TASK REQUIREMENTS
Write out only the tail of the records, beginning at the line containing "해상도에 따라 텍스트 크기를 자동으로 조절할 때 사용한다." and including the last line, exactly as written.

RECORDS FOR THE EXERCISE Block Start

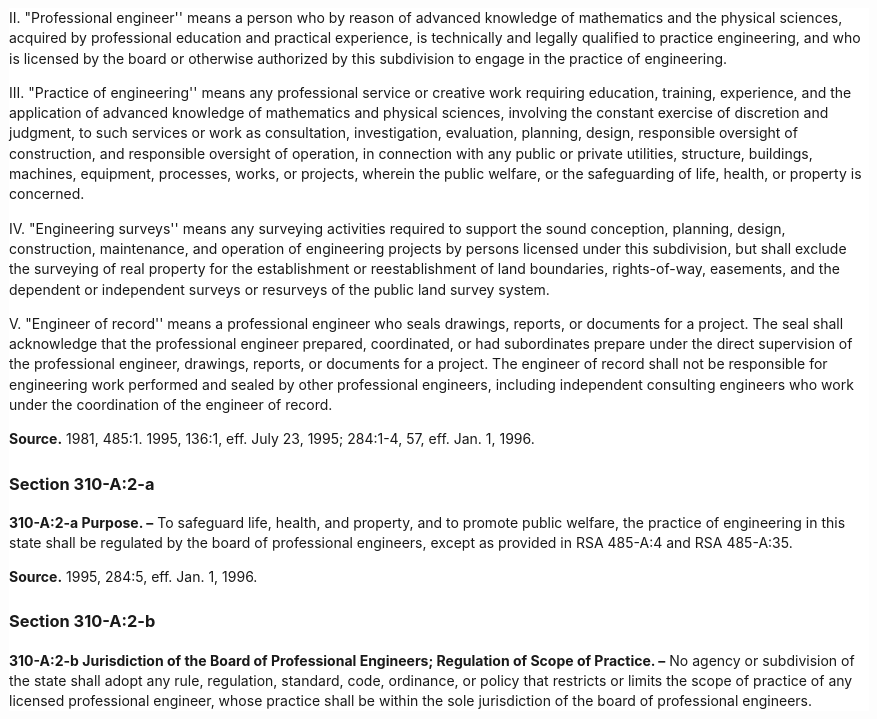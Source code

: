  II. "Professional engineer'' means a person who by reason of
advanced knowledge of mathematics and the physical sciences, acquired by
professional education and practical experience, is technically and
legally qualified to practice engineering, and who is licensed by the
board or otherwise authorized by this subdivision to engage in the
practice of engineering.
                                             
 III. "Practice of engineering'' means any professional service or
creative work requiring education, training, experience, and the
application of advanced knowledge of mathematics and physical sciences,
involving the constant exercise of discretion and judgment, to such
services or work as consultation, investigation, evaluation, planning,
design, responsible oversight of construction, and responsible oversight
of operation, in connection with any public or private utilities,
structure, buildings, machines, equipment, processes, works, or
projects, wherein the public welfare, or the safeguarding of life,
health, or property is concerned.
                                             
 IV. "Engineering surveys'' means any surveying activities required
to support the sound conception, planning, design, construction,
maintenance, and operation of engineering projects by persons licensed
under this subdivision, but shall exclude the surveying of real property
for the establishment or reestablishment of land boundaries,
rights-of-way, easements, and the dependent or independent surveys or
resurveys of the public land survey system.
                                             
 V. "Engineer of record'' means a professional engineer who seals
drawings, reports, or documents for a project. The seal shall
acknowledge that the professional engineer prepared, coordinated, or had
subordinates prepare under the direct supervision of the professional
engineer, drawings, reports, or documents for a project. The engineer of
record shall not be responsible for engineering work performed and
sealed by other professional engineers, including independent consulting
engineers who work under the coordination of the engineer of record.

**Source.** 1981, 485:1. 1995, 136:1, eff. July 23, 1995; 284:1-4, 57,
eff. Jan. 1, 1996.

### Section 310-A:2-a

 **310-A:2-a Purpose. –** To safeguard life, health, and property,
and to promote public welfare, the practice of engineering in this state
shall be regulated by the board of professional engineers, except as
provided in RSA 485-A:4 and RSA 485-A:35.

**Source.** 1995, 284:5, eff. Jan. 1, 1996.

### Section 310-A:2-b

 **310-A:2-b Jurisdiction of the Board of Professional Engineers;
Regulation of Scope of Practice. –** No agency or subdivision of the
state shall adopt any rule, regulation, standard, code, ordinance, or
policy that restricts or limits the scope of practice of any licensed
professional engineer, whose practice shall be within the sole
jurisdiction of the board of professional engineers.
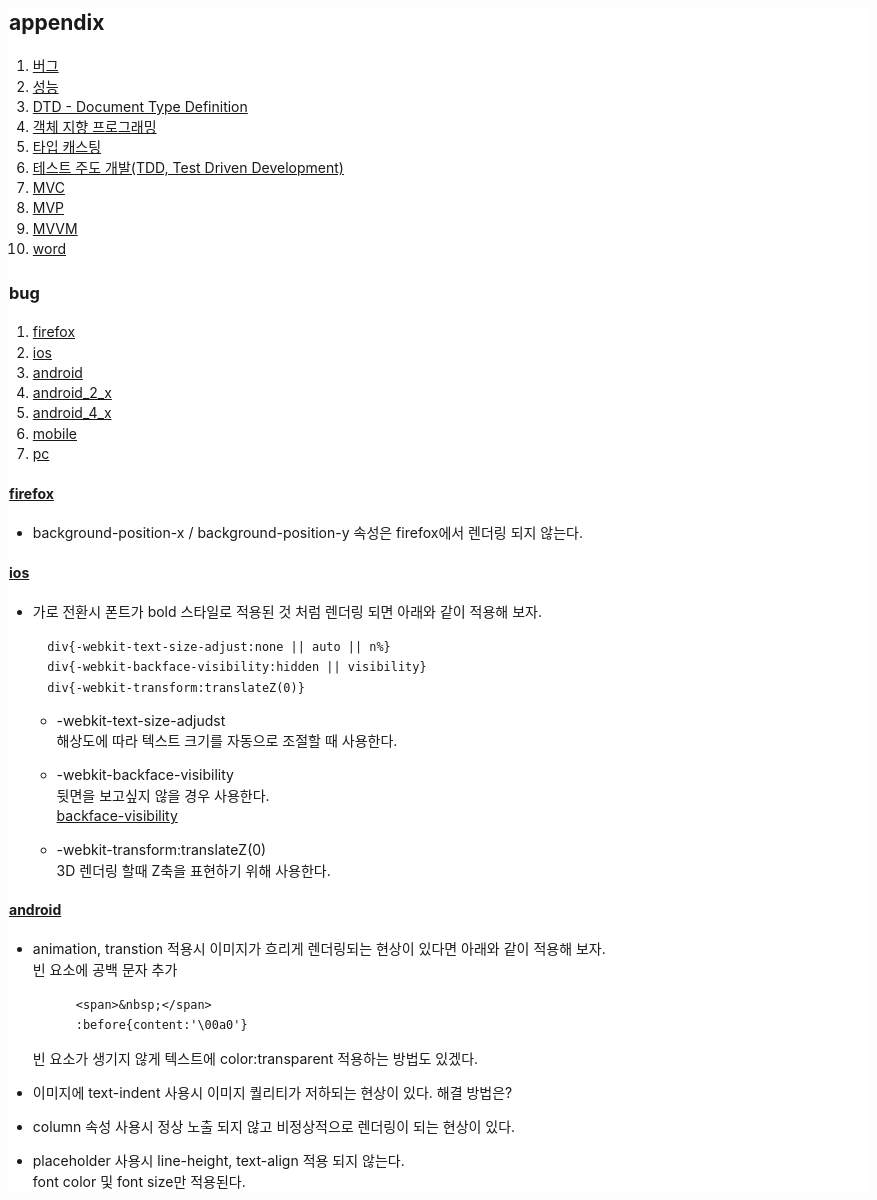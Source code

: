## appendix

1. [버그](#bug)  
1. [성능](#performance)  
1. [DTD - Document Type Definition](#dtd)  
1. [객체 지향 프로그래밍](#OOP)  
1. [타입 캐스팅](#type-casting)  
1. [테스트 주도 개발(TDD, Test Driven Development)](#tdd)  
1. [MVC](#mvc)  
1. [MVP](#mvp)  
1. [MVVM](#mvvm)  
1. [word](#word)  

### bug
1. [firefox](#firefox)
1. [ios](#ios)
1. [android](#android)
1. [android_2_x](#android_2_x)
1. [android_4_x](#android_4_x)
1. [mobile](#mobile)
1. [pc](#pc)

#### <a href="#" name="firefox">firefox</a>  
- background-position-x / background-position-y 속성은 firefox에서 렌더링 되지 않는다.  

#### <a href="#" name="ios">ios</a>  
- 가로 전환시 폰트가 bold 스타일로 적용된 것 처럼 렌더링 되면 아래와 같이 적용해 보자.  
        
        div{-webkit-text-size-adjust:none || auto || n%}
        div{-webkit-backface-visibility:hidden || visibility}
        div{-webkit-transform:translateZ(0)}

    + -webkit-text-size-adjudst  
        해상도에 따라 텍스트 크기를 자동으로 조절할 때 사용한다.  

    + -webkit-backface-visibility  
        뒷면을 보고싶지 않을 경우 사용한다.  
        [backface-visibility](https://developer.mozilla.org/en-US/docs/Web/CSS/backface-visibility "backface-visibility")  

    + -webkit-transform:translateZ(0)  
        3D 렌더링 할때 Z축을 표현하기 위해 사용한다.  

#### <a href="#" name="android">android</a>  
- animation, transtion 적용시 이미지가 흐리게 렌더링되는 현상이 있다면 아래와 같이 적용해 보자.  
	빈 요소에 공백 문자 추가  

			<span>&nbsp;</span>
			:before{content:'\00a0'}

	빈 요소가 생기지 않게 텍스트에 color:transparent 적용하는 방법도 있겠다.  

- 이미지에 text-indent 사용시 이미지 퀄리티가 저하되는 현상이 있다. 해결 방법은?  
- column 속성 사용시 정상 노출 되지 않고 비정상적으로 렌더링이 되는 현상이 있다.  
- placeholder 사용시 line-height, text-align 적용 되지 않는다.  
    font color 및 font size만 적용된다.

RECORDS FOR THE EXERCISE Block End

TASK OUTPUT
        해상도에 따라 텍스트 크기를 자동으로 조절할 때 사용한다.  

    + -webkit-backface-visibility  
        뒷면을 보고싶지 않을 경우 사용한다.  
        [backface-visibility](https://developer.mozilla.org/en-US/docs/Web/CSS/backface-visibility "backface-visibility")  

    + -webkit-transform:translateZ(0)  
        3D 렌더링 할때 Z축을 표현하기 위해 사용한다.  

#### <a href="#" name="android">android</a>  
- animation, transtion 적용시 이미지가 흐리게 렌더링되는 현상이 있다면 아래와 같이 적용해 보자.  
	빈 요소에 공백 문자 추가  

			<span>&nbsp;</span>
			:before{content:'\00a0'}

	빈 요소가 생기지 않게 텍스트에 color:transparent 적용하는 방법도 있겠다.  

- 이미지에 text-indent 사용시 이미지 퀄리티가 저하되는 현상이 있다. 해결 방법은?  
- column 속성 사용시 정상 노출 되지 않고 비정상적으로 렌더링이 되는 현상이 있다.  
- placeholder 사용시 line-height, text-align 적용 되지 않는다.  
    font color 및 font size만 적용된다.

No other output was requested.